As nutritional therapist Amelia Freer explains, “Our bodies weren’t designed to eat a steady flow of food as and when we choose, let alone the never-ending cups of caffeine or access to the high sugar and high carbs that now feature in our daily diets.” Snacking constantly actually confuses the metabolism and causes insulin spikes throughout the day – the exact opposite of what you want when trying to keep trim and healthy. 

More Fat Storage

Snacking puts our bodies in fat storage mode, as a result of the insulin it makes us produce. Don’t believe the myth that eating little and often will boost your metabolism – in fact, studies suggest it’s quite the opposite with many nutritionists saying you should leave around five hours between each meal for optimal fat burning. Plus, research has also shown eating less frequently can boost your stay-young, lean-muscle hormones.

Interrupted Hunger

“With easy access to a constant stream of food, we get used to being full all the time and become fearful of hunger,” explains Amelia Freer. “Many people never feel hungry; they eat because they’re bored, stressed, in need of a treat or a break.” Nutritionist Lisa Blair adds that you should avoid eating breakfast at the same time every day – unless you’re genuinely hungry – and if your meals are balanced with protein, low-GI carbs, fibre and healthy fats, you can keep going. “Then eat when your tummy rumbles, not when your work gets tricky,” she explains. In short, ditching the snacks could re-train your brain to recognise true hunger.

Additional Calories

One of the dangers of snacking is that it can add additional calories to your day. By unconsciously eating an extra 100 calories per day beyond the calories you burn, you could gain 4.5kg in a year. If you’re a strict calorie counter and find yourself raiding the fridge for treats the minute you get home from work, consider eating more calories at breakfast and lunch – this will satisfy you, balance blood sugar and mean you’ll naturally be less tempted to snack.

Less Mindful Eating

Reducing the amount of times you’re snacking will make you more conscious and aware of how and why you’re using food. However, if you’re stuck at work and haven’t had dinner, or you’re travelling and don’t have access to meals, then a portion of nuts, seeds or some apple slices with peanut butter will help to balance blood sugar. If you’re genuinely hungry between meals – and not just bored – do the same, but, as Amelia Freer explains, “it’s a sign you need to look at your meals to see how they can be improved.”

 

4 Ways To Break The Snacking Habit

Eat fat for breakfast: Don’t be scared of fat – it can boost feelings of satiety and help to balance mood and hunger hormones. A green juice alone won’t suffice – eat a couple of poached or boiled eggs for a rounded meal.

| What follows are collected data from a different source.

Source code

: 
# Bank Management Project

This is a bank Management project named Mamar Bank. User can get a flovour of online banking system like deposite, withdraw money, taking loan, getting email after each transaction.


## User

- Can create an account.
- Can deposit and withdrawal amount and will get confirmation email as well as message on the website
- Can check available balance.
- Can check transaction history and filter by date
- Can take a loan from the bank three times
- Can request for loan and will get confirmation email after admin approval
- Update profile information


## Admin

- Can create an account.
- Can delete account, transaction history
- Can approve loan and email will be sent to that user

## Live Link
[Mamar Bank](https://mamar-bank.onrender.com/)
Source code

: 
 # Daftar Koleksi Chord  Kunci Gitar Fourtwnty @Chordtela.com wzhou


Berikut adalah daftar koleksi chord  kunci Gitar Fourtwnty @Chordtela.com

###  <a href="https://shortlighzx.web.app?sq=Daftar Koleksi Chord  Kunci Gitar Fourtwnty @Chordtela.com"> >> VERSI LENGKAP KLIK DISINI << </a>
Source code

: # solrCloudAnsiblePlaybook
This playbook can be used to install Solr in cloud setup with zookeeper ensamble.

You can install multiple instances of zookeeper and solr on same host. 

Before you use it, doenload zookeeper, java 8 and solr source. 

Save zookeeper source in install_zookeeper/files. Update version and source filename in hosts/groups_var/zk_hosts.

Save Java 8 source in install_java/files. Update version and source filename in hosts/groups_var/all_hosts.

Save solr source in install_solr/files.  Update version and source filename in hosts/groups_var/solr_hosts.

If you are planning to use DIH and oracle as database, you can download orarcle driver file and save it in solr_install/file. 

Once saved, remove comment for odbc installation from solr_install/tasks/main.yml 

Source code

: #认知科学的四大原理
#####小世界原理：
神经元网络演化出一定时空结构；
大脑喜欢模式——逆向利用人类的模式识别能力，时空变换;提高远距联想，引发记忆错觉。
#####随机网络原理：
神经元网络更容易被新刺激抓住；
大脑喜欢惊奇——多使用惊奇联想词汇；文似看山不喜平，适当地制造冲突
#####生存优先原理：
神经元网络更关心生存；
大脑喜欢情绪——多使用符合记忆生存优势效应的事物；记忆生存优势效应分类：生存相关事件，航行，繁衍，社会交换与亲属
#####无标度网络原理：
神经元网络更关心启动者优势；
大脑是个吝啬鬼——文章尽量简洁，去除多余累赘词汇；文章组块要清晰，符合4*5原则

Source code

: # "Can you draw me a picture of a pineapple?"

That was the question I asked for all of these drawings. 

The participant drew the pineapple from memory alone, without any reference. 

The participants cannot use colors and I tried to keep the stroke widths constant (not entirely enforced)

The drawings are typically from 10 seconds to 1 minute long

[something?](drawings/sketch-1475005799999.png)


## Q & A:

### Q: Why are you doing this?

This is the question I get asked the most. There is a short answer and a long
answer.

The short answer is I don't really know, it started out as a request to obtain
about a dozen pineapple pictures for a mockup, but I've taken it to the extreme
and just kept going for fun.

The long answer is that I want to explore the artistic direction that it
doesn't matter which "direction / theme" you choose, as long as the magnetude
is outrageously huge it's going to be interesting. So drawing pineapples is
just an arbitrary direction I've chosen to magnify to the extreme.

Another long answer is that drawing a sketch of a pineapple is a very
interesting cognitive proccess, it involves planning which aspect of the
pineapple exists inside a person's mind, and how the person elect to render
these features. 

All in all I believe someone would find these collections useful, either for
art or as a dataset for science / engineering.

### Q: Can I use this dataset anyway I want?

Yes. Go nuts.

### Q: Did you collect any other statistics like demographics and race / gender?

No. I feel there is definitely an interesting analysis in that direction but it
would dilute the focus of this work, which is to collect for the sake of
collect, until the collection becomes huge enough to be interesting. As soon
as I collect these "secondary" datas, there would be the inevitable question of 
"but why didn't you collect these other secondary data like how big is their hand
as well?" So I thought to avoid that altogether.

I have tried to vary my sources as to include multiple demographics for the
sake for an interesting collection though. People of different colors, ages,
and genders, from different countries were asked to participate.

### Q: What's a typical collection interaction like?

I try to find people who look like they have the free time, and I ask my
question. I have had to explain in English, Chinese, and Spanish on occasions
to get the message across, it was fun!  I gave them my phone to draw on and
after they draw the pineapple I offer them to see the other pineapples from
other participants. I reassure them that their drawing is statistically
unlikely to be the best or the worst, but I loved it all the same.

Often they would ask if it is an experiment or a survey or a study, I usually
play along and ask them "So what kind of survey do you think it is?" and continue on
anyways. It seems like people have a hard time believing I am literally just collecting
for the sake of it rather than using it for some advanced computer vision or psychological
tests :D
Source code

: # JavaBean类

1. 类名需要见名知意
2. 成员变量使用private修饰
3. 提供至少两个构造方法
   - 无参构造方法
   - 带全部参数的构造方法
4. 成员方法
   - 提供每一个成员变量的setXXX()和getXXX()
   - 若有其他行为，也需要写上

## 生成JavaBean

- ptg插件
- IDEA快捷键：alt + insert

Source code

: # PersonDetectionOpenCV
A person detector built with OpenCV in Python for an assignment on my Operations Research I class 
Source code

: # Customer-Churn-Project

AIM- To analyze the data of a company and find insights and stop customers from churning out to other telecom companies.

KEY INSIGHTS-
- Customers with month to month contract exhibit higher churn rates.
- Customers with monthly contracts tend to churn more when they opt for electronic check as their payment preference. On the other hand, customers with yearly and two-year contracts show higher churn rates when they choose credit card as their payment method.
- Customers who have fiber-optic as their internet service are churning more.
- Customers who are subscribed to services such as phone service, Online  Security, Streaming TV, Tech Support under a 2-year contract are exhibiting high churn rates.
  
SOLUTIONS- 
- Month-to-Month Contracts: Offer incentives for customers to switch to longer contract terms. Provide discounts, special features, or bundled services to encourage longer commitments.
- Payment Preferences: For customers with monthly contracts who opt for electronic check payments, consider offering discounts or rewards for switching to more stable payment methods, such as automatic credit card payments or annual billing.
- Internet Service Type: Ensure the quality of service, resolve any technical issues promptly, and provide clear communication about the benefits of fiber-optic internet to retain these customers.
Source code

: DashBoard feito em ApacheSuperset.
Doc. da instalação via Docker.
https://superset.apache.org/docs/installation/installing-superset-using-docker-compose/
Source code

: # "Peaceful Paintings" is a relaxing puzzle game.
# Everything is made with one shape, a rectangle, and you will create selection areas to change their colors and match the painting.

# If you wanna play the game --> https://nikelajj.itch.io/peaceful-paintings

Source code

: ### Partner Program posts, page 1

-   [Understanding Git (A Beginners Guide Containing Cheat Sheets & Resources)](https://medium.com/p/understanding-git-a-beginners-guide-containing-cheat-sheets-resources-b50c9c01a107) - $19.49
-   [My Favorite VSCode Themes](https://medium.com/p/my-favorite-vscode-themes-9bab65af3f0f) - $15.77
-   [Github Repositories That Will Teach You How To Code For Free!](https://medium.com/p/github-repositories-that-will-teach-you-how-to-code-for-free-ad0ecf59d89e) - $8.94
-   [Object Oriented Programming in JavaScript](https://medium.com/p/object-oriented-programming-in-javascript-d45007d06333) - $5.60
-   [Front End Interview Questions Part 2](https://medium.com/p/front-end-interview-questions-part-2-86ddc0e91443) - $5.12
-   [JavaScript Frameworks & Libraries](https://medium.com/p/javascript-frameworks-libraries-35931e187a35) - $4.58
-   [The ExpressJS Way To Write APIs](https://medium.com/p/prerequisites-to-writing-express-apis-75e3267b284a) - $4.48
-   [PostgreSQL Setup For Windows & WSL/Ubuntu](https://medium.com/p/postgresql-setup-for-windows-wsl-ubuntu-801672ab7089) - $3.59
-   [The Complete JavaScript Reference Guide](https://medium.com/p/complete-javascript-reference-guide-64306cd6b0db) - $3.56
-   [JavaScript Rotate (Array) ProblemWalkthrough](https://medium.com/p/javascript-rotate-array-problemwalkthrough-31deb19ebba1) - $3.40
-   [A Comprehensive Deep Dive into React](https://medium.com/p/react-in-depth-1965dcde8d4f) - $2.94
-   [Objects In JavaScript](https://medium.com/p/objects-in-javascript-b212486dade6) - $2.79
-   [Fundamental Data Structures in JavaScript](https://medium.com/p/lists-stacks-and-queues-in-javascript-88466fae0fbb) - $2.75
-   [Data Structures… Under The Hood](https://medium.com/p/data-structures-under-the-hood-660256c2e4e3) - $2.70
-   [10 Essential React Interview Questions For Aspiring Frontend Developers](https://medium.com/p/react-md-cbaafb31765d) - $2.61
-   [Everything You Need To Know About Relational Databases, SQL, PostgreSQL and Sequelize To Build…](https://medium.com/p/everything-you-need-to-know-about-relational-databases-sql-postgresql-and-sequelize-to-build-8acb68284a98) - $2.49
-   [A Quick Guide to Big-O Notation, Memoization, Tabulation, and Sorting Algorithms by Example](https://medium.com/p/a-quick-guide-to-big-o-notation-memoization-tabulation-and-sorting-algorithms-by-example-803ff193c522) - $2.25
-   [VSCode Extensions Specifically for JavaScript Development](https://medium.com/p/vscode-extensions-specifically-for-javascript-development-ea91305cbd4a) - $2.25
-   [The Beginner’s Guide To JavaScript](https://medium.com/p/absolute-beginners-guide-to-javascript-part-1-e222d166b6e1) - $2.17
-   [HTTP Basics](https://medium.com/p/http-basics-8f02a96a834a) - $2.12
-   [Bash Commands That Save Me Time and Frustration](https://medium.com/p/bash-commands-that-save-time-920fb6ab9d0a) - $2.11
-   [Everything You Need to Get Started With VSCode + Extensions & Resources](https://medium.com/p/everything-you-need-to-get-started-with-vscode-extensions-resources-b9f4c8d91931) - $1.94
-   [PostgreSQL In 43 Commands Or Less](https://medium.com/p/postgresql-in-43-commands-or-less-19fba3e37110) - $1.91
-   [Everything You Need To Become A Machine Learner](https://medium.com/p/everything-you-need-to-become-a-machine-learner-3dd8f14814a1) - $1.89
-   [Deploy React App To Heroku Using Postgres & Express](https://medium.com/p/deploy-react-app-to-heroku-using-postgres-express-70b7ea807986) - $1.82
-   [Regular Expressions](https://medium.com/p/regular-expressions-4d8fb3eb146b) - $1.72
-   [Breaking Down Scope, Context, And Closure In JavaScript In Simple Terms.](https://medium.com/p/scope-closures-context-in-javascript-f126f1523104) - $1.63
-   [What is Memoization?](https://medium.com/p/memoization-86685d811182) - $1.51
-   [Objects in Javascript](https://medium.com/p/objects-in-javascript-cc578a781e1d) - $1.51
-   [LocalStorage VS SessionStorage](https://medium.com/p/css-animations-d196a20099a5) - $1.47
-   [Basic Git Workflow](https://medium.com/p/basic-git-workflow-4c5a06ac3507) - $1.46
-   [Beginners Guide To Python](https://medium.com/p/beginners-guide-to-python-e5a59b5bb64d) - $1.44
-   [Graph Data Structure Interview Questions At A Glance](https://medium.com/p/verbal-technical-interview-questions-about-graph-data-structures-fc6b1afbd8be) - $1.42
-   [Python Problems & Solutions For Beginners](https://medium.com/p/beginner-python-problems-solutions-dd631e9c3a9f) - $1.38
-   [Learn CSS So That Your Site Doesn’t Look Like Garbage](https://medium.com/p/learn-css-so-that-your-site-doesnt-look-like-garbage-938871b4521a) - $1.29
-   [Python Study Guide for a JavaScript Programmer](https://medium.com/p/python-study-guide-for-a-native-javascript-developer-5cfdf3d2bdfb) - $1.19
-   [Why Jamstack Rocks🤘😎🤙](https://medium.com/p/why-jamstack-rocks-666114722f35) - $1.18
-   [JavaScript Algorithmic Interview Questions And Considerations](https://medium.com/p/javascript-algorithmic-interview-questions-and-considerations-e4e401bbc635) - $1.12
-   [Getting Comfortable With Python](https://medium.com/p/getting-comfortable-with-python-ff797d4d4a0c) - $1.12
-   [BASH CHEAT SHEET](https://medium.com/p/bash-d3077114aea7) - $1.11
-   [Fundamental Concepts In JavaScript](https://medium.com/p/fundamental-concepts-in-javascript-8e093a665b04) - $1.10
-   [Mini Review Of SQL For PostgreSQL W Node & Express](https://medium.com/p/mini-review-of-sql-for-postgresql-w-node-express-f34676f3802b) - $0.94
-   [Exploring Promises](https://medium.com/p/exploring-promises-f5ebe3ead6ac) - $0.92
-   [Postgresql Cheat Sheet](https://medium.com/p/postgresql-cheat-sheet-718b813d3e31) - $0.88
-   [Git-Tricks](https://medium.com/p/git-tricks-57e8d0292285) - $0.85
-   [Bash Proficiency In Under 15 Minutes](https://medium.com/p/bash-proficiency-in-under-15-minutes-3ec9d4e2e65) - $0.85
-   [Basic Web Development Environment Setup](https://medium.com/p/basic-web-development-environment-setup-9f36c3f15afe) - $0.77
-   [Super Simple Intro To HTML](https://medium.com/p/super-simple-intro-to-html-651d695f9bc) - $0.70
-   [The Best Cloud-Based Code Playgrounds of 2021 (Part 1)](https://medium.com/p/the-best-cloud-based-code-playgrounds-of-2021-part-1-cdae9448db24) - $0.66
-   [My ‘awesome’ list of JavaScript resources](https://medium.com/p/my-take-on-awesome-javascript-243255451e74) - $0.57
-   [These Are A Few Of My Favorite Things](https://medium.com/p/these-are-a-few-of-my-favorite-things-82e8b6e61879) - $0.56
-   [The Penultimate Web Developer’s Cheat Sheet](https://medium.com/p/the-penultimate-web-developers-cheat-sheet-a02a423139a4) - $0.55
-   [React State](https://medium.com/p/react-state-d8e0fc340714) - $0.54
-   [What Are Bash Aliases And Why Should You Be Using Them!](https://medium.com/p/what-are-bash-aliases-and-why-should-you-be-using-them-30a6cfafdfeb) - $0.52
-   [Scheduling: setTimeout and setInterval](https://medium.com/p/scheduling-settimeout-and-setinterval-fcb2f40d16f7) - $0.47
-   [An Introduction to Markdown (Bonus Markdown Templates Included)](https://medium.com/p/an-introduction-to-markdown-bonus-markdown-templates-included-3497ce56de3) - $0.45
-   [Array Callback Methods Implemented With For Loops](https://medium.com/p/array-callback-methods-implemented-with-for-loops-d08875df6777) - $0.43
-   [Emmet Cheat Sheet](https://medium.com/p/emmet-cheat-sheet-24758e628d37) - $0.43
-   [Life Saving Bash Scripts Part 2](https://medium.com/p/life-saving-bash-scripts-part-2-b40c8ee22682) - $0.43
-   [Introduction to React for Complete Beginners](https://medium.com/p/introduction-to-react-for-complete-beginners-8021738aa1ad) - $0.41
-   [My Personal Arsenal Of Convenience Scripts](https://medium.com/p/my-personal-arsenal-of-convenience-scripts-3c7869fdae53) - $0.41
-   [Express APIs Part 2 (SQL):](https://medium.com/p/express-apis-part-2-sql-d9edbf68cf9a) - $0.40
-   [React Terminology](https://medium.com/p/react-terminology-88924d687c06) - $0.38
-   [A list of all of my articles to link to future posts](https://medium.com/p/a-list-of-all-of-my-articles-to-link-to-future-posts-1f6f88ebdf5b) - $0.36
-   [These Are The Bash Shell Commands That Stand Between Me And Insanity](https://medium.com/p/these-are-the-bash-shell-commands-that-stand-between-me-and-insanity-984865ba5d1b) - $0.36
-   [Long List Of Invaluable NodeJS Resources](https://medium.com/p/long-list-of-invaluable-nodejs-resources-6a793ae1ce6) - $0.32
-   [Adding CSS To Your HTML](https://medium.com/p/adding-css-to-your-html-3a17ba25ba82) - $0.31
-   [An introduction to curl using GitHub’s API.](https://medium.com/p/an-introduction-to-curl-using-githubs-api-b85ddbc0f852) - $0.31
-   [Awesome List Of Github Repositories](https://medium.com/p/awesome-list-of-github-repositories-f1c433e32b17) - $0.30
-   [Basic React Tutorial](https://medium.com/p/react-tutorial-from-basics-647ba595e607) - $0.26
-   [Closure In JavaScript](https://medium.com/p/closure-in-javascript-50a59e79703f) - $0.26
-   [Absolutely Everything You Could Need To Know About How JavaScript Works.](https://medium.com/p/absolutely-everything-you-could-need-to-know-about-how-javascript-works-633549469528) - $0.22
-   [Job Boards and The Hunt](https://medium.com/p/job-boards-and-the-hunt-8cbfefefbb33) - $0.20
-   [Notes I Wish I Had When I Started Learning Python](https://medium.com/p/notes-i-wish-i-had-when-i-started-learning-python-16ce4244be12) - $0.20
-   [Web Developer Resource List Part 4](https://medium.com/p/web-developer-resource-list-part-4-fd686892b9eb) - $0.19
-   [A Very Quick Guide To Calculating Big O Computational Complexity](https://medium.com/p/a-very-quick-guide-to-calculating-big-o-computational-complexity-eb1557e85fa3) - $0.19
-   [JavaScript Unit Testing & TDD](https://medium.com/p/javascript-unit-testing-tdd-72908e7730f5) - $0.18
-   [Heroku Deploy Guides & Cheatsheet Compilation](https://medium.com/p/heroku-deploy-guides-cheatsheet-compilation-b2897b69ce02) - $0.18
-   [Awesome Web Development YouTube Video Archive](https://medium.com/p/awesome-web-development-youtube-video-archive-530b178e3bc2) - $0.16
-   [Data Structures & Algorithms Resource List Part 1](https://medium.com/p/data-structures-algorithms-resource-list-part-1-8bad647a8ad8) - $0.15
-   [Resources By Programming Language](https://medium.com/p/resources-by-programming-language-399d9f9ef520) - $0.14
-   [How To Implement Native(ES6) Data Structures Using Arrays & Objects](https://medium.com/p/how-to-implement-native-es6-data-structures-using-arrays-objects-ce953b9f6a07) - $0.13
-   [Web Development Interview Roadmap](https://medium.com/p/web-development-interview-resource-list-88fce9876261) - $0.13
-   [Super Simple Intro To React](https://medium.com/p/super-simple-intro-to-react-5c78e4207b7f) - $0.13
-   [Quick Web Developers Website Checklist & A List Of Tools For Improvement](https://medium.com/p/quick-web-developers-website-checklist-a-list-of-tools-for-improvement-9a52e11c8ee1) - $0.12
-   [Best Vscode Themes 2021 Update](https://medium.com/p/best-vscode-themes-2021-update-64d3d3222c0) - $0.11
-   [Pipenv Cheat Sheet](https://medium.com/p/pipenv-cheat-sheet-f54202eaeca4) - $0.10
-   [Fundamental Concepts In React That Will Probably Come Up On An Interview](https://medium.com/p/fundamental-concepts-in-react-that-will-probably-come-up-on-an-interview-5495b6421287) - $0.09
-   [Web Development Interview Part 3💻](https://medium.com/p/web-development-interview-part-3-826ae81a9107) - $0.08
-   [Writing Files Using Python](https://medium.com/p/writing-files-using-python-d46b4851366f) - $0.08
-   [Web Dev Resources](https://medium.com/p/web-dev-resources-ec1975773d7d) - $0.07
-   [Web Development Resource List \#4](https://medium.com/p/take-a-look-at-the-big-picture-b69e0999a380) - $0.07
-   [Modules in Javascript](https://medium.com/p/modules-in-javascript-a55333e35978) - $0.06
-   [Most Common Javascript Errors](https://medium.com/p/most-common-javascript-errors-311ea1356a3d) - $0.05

Think protein & fat: Make an effort to include fat, protein and plants at every meal – the combination of lean protein, healthy fats and fibre will quash sweet cravings.

Try sugar-free: Cutting back on sugar is a sure-fire way to ease cravings for sweet snacks over time. The easiest way to do this is to make breakfast sugar free. Rather than replacing sugar with carb-heavy foods, look to the likes of eggs, avocado and salmon.

Start slowly: If you’re looking to cut back on snacks, try starting with a three-hour gap between meals and add an extra 30 minutes to your fasting over a period of three weeks.